__PROVIDED DATA__.
______________________________

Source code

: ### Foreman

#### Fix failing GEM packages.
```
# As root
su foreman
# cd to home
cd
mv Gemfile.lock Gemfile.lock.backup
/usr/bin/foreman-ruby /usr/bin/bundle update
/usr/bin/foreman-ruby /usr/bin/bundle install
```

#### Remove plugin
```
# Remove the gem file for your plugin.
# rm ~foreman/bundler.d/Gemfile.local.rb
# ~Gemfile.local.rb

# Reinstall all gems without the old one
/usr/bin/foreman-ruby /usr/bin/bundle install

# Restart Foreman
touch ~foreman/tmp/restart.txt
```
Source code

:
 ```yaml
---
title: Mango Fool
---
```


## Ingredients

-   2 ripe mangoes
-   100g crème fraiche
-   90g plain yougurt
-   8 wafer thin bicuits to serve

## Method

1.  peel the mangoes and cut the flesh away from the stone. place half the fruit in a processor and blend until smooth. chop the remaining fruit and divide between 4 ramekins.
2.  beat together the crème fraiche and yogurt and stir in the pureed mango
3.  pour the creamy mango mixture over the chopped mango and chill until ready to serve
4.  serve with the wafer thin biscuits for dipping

______________________________

__WORK INSTRUCTIONS__.
What do the records say? Quote them all exactly.

__OUTPUT FOR THIS TASK__.
Source code

: ### Foreman

#### Fix failing GEM packages.
```
# As root
su foreman
# cd to home
cd
mv Gemfile.lock Gemfile.lock.backup
/usr/bin/foreman-ruby /usr/bin/bundle update
/usr/bin/foreman-ruby /usr/bin/bundle install
```

#### Remove plugin
```
# Remove the gem file for your plugin.
# rm ~foreman/bundler.d/Gemfile.local.rb
# ~Gemfile.local.rb

# Reinstall all gems without the old one
/usr/bin/foreman-ruby /usr/bin/bundle install

# Restart Foreman
touch ~foreman/tmp/restart.txt
```
Source code

:
 ```yaml
---
title: Mango Fool
---
```


## Ingredients

-   2 ripe mangoes
-   100g crème fraiche
-   90g plain yougurt
-   8 wafer thin bicuits to serve

## Method

1.  peel the mangoes and cut the flesh away from the stone. place half the fruit in a processor and blend until smooth. chop the remaining fruit and divide between 4 ramekins.
2.  beat together the crème fraiche and yogurt and stir in the pureed mango
3.  pour the creamy mango mixture over the chopped mango and chill until ready to serve
4.  serve with the wafer thin biscuits for dipping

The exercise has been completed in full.